Pliny[4] mentions Tigris....Between these peoples and Mesene is Sittacene, which is also called Arbelitis24 and Palæstine. Its city of Sittace25 is of Greek origin; this and Sabdata26 lie to the east, and on the west is Antiochia27, between the two rivers Tigris and Tornadotus28, as also Apamea29, to which Antiochus30 gave this name, being that of his mother. The Tigris surrounds this city, which is also traversed by the waters of the Archoüs.


24 From Arbela, in Assyria, which bordered on it.

25 A great and populous city of Babylonia, near the Tigris, but not on it, and eight parasangs within the Median wall. The site is that probably now called Eski Baghdad, and marked by a ruin called the Tower of Nimrod. Parisot cautions against confounding it with a place of a similar name, mentioned by Pliny in B. xii. c. 17, a mistake into which, he says, Hardouin has fallen.

26 Now called Felongia, according to Parisot. Hardouin considers it the same as the Sambana of Diodorus Siculus, which Parisot looks upon as the same as Ambar, to the north of Felongia.

27 Of this Antiochia nothing appears to be known. By some it has been supposed to be the same with Apollonia, the chief town of the district of Apolloniatis, to the south of the district of Arbela.

28 Also called the Physcus, the modern Ordoneh, an eastern tributary of the Tigris in Lower Assyria.

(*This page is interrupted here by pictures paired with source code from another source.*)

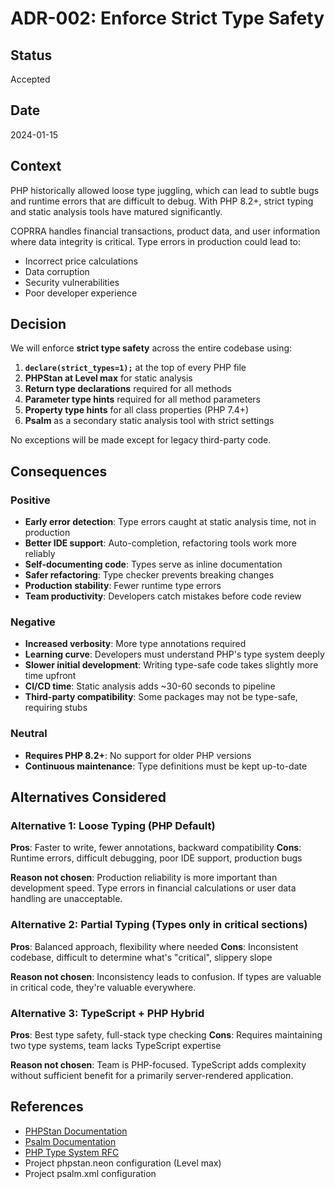 # ADR-002: Enforce Strict Type Safety

## Status

Accepted

## Date

2024-01-15

## Context

PHP historically allowed loose type juggling, which can lead to subtle bugs and runtime errors that are difficult to debug. With PHP 8.2+, strict typing and static analysis tools have matured significantly.

COPRRA handles financial transactions, product data, and user information where data integrity is critical. Type errors in production could lead to:
- Incorrect price calculations
- Data corruption
- Security vulnerabilities
- Poor developer experience

## Decision

We will enforce **strict type safety** across the entire codebase using:

1. **`declare(strict_types=1);`** at the top of every PHP file
2. **PHPStan at Level max** for static analysis
3. **Return type declarations** required for all methods
4. **Parameter type hints** required for all method parameters
5. **Property type hints** for all class properties (PHP 7.4+)
6. **Psalm** as a secondary static analysis tool with strict settings

No exceptions will be made except for legacy third-party code.

## Consequences

### Positive

- **Early error detection**: Type errors caught at static analysis time, not in production
- **Better IDE support**: Auto-completion, refactoring tools work more reliably
- **Self-documenting code**: Types serve as inline documentation
- **Safer refactoring**: Type checker prevents breaking changes
- **Production stability**: Fewer runtime type errors
- **Team productivity**: Developers catch mistakes before code review

### Negative

- **Increased verbosity**: More type annotations required
- **Learning curve**: Developers must understand PHP's type system deeply
- **Slower initial development**: Writing type-safe code takes slightly more time upfront
- **CI/CD time**: Static analysis adds ~30-60 seconds to pipeline
- **Third-party compatibility**: Some packages may not be type-safe, requiring stubs

### Neutral

- **Requires PHP 8.2+**: No support for older PHP versions
- **Continuous maintenance**: Type definitions must be kept up-to-date

## Alternatives Considered

### Alternative 1: Loose Typing (PHP Default)

**Pros**: Faster to write, fewer annotations, backward compatibility
**Cons**: Runtime errors, difficult debugging, poor IDE support, production bugs

**Reason not chosen**: Production reliability is more important than development speed. Type errors in financial calculations or user data handling are unacceptable.

### Alternative 2: Partial Typing (Types only in critical sections)

**Pros**: Balanced approach, flexibility where needed
**Cons**: Inconsistent codebase, difficult to determine what's "critical", slippery slope

**Reason not chosen**: Inconsistency leads to confusion. If types are valuable in critical code, they're valuable everywhere.

### Alternative 3: TypeScript + PHP Hybrid

**Pros**: Best type safety, full-stack type checking
**Cons**: Requires maintaining two type systems, team lacks TypeScript expertise

**Reason not chosen**: Team is PHP-focused. TypeScript adds complexity without sufficient benefit for a primarily server-rendered application.

## References

- [PHPStan Documentation](https://phpstan.org/)
- [Psalm Documentation](https://psalm.dev/)
- [PHP Type System RFC](https://wiki.php.net/rfc/scalar_type_hints_v5)
- Project phpstan.neon configuration (Level max)
- Project psalm.xml configuration
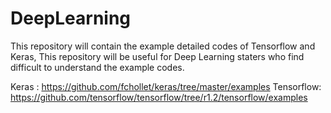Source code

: # DeepLearning
This repository will contain the example detailed codes of Tensorflow and Keras, This repository will be useful for Deep Learning staters who find difficult to understand the example codes. 

Keras : https://github.com/fchollet/keras/tree/master/examples
Tensorflow: https://github.com/tensorflow/tensorflow/tree/r1.2/tensorflow/examples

The town of Opis stood at its junction with the Tigris.

29 D'Anville supposes that this Apamea was at the point where the Dijeil, now dry, branched off from the Tigris, which bifurcation he places near Samurrah. Lynch, however, has shown that the Dijeil branched off near Jibbarah, a little north of 34° North lat., and thinks that the Dijeil once swept the end of the Median wall, and flowed between it and Jebbarah. Possibly this is the Apamea mentioned by Pliny in c. 27.

30 The son of Seleucus Nicator.

Mention by Pliny

Pliny[5] mentions Arabia....Some writers also make mention of two other cities situate at long intervals, as you sail along the Tigris, Barbatia, and then Thumata, distant from Petra, they say, ten days' sail; our merchants report that these places are subject to the king of Charax. The same writers also state, that Apamea12 is situate where the overflow of the Euphrates unites with the Tigris; and that when the Parthians meditate an incursion, the inhabitants dam up the river by embankments, and so inundate their country.


12 In Sitacene, mentioned in the preceding Chapter.